• Assigned task: Extract only the lines from the start of the entries below to the line with "The tool allowed", inclusive; omit every picture.
═════ Recorded data
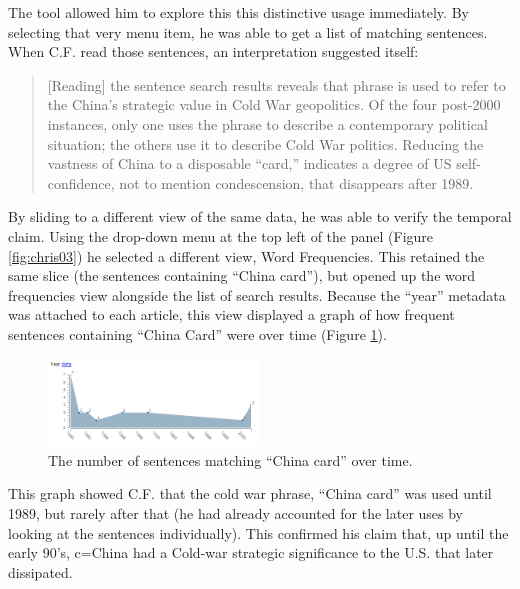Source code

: \documentclass{sig-alternate}
\begin{document}
The tool allowed him to explore this this distinctive usage immediately. By selecting that very menu item, he was able to get a list of matching sentences. When C.F. read those sentences, an interpretation suggested itself:
\begin{quote}[Reading] the sentence search results reveals that phrase is used to refer to the China's strategic value in Cold War geopolitics. Of the four post-2000 instances, only one uses the phrase to describe a contemporary political situation; the others use it to describe Cold War politics. Reducing the vastness of China to a disposable ``card,'' indicates a degree of US self-confidence, not to mention condescension, that disappears after 1989.\end{quote}
By sliding to a different view of the same data, he was able to verify the temporal claim. Using the drop-down menu at the top left of the panel (Figure \ref{fig:chris03}) he selected a different view, Word Frequencies. This retained the same slice (the sentences containing ``China card''), but opened up the word frequencies view alongside the list of search results.  Because the ``year'' metadata was attached to each article, this view displayed a graph of how frequent  sentences containing ``China Card'' were over time (Figure \ref{fig:chris02}). 

\begin{figure}[h!]
\includegraphics[width=0.5\textwidth]{fig/chris/02.png}
\caption{ The number of sentences matching ``China card'' over time. \label{fig:chris02}}
\end{figure}

This graph showed C.F. that the cold war phrase, ``China card'' was used until 1989, but rarely  after that (he had already accounted for the later uses by looking at the sentences individually). This confirmed his claim that, up until the early 90's, c=China had a Cold-war strategic significance to the U.S. that later dissipated.
\end{document}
══════════
• Written solution:
Source code

: \documentclass{sig-alternate}
\begin{document}
The tool allowed him to explore this this distinctive usage immediately. By selecting that very menu item, he was able to get a list of matching sentences. When C.F. read those sentences, an interpretation suggested itself:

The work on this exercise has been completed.